The Carbon Bubble And Divestment

I wrote a little about the carbon bubble in a previous post. But here’s a recap:

The “carbon bubble” (also known as “stranded carbon assets”) is based on the idea that the price of fossil fuel stocks are artificially inflated because fossil fuel corporations are planning to extract all of their carbon reserves. However, those reserves amount to five times more than what the planet can handle if the world is stay under 2 degrees Celsius of warming. When the world comes to this realization and begins the transition to renewable energy, the values of these fossil fuel stocks will decrease, and all of that carbon will be “stranded” underground. Since 20-30% of the average portfolio is comprised of fossil fuel stocks, this devaluation could cause a major hit to returns.

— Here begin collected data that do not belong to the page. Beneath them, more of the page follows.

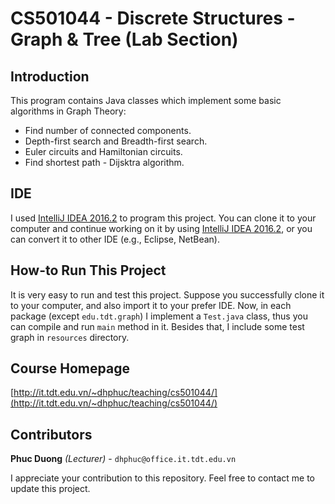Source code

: # CS501044 - Discrete Structures - Graph & Tree (Lab Section)

## Introduction
This program contains Java classes which implement some basic algorithms in Graph Theory:

 - Find number of connected components.
 - Depth-first search and Breadth-first search.
 - Euler circuits and Hamiltonian circuits.
 - Find shortest path - Dijsktra algorithm.

## IDE
I used [IntelliJ IDEA 2016.2](https://www.jetbrains.com/idea/) to program this project. You can clone it to your computer and continue working on it by using [IntelliJ IDEA 2016.2](https://www.jetbrains.com/idea/), or you can convert it to other IDE (e.g., Eclipse, NetBean).

## How-to Run This Project
It is very easy to run and test this project. Suppose you successfully clone it to your computer, and also import it to your prefer IDE. Now, in each package (except `edu.tdt.graph`) I implement a `Test.java` class, thus you can compile and run `main` method in it. Besides that, I include some test graph in `resources` directory.

## Course Homepage
[http://it.tdt.edu.vn/~dhphuc/teaching/cs501044/](http://it.tdt.edu.vn/~dhphuc/teaching/cs501044/)

## Contributors
**Phuc Duong** *(Lecturer)* - `dhphuc@office.it.tdt.edu.vn`

I appreciate your contribution to this repository. Feel free to contact me to update this project.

This is one of the most compelling economic arguments for fossil fuel divestment.

That is why The Guardian yesterday ran a story entitled “Carbon bubble will plunge the world into another financial crisis” on their front page. You should definitely read this story. It verifies the validity of the fossil fuel divestment campaign. For example, this sentence specifically cites the top 200 companies that we are targeting with divestment campaigns:

“HSBC warned that 40-60% of the market capitalisation of oil and gas companies was at risk from the carbon bubble, with the top 200 fossil fuel companies alone having a current value of $4tn, along with $1.5tn debt.”

It also shows that this is a serious discussion. The movement is about broad inclusion and making these issues mainstream.